Our lungs contain around a half a billion alveoli, tiny sacs of tissue through which oxygen is absorbed into the bloodstream. To prevent these from collapsing in on themselves like a wet paper bag, the body produces a substance called pulmonary surfactant, a mixture of lipids which reduces the surface tension of water and allows the alveoli to remain open. Premature babies, however, are incapable of producing sufficient amounts of surfactant, and as soon as they are born most of their alveoli collapse, making it difficult for them to breathe. While traditional mechanical ventilators have been used for decades to help premature infants breathe, the high pressures produced by these machines can severely damage their delicate lungs.
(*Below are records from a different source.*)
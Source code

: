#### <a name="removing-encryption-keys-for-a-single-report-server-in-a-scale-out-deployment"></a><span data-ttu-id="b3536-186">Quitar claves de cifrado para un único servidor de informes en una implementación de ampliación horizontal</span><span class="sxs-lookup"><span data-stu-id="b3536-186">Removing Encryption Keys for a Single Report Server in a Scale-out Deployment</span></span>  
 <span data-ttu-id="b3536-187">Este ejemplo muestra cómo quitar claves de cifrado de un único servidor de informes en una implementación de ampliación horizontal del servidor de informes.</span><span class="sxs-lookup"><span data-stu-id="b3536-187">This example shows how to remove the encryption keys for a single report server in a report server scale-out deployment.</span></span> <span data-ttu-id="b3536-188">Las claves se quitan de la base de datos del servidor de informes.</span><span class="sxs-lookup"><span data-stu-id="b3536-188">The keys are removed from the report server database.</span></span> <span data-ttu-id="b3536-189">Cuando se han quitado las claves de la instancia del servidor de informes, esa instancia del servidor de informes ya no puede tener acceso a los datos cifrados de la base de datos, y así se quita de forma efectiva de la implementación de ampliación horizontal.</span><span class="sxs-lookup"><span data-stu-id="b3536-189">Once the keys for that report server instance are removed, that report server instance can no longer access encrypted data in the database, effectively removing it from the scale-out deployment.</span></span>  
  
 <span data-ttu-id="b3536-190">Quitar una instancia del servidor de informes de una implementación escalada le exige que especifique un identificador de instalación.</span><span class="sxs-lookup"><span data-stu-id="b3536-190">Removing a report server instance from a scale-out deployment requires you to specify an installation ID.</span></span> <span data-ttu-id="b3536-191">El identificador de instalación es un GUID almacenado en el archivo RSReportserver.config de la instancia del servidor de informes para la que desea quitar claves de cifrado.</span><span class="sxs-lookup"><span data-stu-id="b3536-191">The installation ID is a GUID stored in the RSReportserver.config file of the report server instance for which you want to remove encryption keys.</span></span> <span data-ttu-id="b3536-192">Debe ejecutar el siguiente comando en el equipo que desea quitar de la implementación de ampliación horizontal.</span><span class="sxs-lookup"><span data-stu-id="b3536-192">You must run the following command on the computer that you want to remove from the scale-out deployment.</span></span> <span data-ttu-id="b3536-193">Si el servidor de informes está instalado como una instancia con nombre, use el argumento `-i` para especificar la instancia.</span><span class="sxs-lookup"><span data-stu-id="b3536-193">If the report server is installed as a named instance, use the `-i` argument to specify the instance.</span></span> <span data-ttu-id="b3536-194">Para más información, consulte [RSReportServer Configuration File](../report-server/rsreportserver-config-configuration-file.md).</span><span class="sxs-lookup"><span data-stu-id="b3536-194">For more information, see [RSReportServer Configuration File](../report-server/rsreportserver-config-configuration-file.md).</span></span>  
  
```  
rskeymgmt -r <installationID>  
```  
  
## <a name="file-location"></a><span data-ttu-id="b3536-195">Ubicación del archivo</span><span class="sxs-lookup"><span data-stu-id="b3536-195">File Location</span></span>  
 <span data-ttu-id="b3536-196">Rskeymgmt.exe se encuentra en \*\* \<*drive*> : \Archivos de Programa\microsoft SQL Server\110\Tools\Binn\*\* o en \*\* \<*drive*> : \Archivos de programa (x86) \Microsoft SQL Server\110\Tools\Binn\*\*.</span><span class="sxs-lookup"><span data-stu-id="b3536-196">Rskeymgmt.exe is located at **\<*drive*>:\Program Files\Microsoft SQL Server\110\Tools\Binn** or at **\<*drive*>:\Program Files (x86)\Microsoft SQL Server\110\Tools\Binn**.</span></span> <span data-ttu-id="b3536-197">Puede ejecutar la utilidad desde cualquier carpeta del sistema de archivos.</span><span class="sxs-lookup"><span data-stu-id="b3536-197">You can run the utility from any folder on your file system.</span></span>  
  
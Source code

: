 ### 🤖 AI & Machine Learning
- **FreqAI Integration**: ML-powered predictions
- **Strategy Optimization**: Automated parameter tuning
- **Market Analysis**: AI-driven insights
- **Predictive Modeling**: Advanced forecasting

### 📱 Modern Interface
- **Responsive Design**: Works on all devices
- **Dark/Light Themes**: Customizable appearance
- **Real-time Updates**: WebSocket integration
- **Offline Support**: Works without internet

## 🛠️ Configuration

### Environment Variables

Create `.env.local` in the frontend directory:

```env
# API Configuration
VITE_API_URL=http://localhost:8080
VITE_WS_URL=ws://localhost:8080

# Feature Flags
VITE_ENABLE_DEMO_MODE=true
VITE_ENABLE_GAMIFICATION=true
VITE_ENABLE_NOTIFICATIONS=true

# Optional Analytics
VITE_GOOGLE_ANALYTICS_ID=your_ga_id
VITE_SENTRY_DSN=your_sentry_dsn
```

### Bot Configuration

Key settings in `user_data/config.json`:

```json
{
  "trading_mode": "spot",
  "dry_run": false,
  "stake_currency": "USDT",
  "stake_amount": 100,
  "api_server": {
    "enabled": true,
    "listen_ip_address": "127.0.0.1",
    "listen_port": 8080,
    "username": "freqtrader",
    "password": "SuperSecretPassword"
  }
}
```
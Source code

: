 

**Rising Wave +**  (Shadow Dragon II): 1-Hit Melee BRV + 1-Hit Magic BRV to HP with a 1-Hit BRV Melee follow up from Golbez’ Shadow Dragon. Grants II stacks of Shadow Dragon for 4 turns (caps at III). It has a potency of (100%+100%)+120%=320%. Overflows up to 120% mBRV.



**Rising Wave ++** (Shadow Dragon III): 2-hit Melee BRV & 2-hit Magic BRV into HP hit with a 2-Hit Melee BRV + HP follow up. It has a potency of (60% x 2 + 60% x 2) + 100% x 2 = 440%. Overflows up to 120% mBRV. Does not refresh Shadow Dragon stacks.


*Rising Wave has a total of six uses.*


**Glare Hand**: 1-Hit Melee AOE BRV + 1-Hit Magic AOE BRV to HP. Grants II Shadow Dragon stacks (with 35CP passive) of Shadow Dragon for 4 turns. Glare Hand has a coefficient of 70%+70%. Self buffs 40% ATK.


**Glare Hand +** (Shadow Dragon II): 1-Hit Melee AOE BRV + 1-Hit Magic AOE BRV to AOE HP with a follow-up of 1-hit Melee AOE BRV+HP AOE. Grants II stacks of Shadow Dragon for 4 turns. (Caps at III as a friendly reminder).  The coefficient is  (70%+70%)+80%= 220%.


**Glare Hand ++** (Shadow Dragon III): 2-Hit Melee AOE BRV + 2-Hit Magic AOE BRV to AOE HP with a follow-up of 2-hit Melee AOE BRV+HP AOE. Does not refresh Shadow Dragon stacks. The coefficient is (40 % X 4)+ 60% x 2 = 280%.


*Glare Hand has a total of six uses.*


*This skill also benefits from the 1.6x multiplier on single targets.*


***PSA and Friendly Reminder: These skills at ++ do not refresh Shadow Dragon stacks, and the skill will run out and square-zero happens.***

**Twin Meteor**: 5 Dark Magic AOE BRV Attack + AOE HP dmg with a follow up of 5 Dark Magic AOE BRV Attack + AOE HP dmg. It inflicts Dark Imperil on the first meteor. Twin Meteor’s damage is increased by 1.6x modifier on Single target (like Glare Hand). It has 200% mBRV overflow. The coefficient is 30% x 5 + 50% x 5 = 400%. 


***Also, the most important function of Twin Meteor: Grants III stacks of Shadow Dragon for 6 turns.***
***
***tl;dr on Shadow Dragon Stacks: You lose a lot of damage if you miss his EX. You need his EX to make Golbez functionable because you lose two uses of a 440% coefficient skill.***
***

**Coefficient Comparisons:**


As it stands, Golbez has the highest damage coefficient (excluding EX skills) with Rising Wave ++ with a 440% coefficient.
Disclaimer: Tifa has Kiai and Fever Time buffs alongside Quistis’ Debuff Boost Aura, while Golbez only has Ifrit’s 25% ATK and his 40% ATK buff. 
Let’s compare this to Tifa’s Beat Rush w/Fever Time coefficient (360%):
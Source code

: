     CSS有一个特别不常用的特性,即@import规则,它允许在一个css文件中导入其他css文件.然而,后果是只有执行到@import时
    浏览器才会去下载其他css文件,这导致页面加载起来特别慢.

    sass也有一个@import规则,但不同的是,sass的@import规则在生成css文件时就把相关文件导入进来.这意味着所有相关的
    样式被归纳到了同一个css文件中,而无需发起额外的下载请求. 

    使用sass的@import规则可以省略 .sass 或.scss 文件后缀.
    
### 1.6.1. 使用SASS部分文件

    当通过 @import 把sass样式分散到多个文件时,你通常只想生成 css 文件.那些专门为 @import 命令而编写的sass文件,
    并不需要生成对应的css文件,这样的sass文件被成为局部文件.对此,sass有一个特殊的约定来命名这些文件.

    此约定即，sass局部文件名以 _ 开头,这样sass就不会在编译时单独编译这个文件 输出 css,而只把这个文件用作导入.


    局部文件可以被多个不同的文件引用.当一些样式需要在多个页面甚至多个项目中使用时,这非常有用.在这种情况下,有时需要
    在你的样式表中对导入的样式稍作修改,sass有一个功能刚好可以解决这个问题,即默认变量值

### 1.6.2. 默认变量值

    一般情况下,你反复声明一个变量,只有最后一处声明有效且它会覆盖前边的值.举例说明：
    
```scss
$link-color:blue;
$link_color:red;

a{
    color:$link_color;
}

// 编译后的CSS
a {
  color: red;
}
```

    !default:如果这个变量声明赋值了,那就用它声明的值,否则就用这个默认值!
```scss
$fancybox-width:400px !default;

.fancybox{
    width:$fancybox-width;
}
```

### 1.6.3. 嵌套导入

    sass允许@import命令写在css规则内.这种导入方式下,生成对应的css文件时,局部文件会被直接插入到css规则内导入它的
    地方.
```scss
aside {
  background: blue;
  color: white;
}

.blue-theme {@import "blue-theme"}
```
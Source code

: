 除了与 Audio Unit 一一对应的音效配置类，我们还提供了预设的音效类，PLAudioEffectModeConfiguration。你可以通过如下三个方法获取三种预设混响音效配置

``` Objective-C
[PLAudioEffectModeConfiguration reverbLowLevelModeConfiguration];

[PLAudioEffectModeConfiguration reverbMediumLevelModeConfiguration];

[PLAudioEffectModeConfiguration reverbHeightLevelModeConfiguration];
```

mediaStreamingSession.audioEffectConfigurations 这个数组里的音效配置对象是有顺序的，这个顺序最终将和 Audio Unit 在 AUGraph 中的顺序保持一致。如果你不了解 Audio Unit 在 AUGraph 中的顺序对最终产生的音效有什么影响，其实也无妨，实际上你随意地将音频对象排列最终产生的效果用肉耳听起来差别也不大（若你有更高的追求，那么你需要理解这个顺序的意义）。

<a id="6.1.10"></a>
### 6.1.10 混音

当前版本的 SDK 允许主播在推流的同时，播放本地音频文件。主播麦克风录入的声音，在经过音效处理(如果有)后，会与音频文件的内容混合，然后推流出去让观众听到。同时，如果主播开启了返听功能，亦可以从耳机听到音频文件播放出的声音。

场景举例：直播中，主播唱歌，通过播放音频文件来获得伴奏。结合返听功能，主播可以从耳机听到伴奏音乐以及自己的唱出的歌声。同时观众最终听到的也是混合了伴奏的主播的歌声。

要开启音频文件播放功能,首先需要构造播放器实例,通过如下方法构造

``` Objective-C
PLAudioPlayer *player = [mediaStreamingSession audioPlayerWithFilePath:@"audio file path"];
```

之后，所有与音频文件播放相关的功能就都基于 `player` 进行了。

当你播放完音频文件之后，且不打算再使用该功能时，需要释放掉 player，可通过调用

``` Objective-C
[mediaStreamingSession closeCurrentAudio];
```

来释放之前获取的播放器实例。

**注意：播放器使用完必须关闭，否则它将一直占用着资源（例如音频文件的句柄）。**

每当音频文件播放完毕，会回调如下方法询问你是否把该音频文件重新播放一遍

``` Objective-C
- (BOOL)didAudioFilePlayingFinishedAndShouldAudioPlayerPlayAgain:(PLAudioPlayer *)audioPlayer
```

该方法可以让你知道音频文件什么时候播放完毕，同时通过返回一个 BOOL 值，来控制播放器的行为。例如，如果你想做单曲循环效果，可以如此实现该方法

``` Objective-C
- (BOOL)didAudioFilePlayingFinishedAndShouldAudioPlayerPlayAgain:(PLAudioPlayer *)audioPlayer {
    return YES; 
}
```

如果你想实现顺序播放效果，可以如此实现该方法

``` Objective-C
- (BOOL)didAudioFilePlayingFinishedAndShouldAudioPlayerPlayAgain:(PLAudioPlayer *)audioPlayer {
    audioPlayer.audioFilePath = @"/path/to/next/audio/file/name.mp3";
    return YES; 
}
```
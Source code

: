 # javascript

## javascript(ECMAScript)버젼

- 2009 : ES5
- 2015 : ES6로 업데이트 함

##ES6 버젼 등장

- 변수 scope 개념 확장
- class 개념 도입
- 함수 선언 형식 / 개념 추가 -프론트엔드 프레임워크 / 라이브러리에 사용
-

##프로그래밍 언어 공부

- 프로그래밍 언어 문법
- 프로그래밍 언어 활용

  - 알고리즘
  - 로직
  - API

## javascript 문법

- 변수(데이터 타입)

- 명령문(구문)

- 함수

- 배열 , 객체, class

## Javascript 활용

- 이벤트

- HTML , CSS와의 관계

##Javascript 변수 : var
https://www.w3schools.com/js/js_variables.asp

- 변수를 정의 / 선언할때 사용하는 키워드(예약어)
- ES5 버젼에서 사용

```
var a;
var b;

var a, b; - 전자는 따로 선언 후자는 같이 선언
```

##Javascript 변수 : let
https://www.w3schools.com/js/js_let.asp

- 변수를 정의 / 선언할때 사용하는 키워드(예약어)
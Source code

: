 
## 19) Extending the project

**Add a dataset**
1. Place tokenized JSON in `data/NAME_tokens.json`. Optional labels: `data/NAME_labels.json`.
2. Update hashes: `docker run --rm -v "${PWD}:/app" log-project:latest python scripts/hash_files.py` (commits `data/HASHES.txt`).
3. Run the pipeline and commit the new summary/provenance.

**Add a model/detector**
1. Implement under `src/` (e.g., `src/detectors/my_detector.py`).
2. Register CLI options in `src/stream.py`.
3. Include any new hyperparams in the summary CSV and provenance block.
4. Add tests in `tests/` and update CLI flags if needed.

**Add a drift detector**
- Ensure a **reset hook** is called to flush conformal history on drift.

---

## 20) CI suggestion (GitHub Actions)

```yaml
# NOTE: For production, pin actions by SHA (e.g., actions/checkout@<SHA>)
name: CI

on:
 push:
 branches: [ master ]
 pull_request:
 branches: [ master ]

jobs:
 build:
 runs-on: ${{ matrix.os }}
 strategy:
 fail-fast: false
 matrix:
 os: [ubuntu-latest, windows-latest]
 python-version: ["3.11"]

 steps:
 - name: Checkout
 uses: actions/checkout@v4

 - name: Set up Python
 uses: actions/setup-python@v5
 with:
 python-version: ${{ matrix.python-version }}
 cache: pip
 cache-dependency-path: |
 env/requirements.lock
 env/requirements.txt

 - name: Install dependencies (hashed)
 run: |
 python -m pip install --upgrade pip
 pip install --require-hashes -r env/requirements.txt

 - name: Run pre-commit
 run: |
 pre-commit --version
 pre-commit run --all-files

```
But by flooding the lungs with breathing fluid, liquid ventilation recreates the conditions found in the womb and allows the alveoli to open up, greatly increasing gas exchange. The technique also provides a convenient means of administering medication directly to the lungs.
Neonatal liquid ventilation was first pioneered by J.S. Greenspan at Temple University Hospital in Philadelphia, who in 1989 placed 13 premature infants on liquid ventilators for between 24 and 96 hours. All were successfully weaned back to breathing air, and of the 13 these 11 showed marked improvement in lung function, though six later died of causes unrelated to the experiment. A similar study conducted by R.B. Hirschl in 1995 on 19 adult, paediatric, and neonatal patients similarly confirmed the viability of liquid ventilation, with 11 of the 19 patients surviving with improved lung function.
However, the equipment required to carry out full liquid ventilation was found to be overly complex and expensive, so in 1991 B.P. Fulman developed a simpler technique known as partial liquid ventilation, or PLV. In PLV, the lungs are only partially filled with breathing fluid, the rest being supplied with air via a regular mechanical ventilator. This allows the breathing fluid to open up around 40% of the lung’s alveoli while allowing for more efficient removal of carbon dioxide. Another proposed technique involves administering breathing fluid as an aerosol mixed with air or oxygen, which produces similar results while being far more comfortable for patients than breathing straight fluid. And in 1995 Mike Darwin and Steven Harris demonstrated the application of liquid breathing to the induction of therapeutic hypothermia. This refers to the cooling of the human body following cardiac arrest to slow the onset of brain and other tissue damage. By perfusing the lungs with chilled PFC, Darwin and Harris achieved a cooling rate of 0.5 degrees Celsius per minute – faster than any existing technique. As a result of these and other breakthroughs, the FDA has granted liquid perfusion “fast-track” development status in order to bring this potentially lifesaving technology to patients as quickly as possible.
So while James Cameron won’t be able to reach the Marianas Trench without a fancy submarine for some time to come, he can at least take comfort in the fact that the technology which so inspired him as a teenager may one day save millions of lives.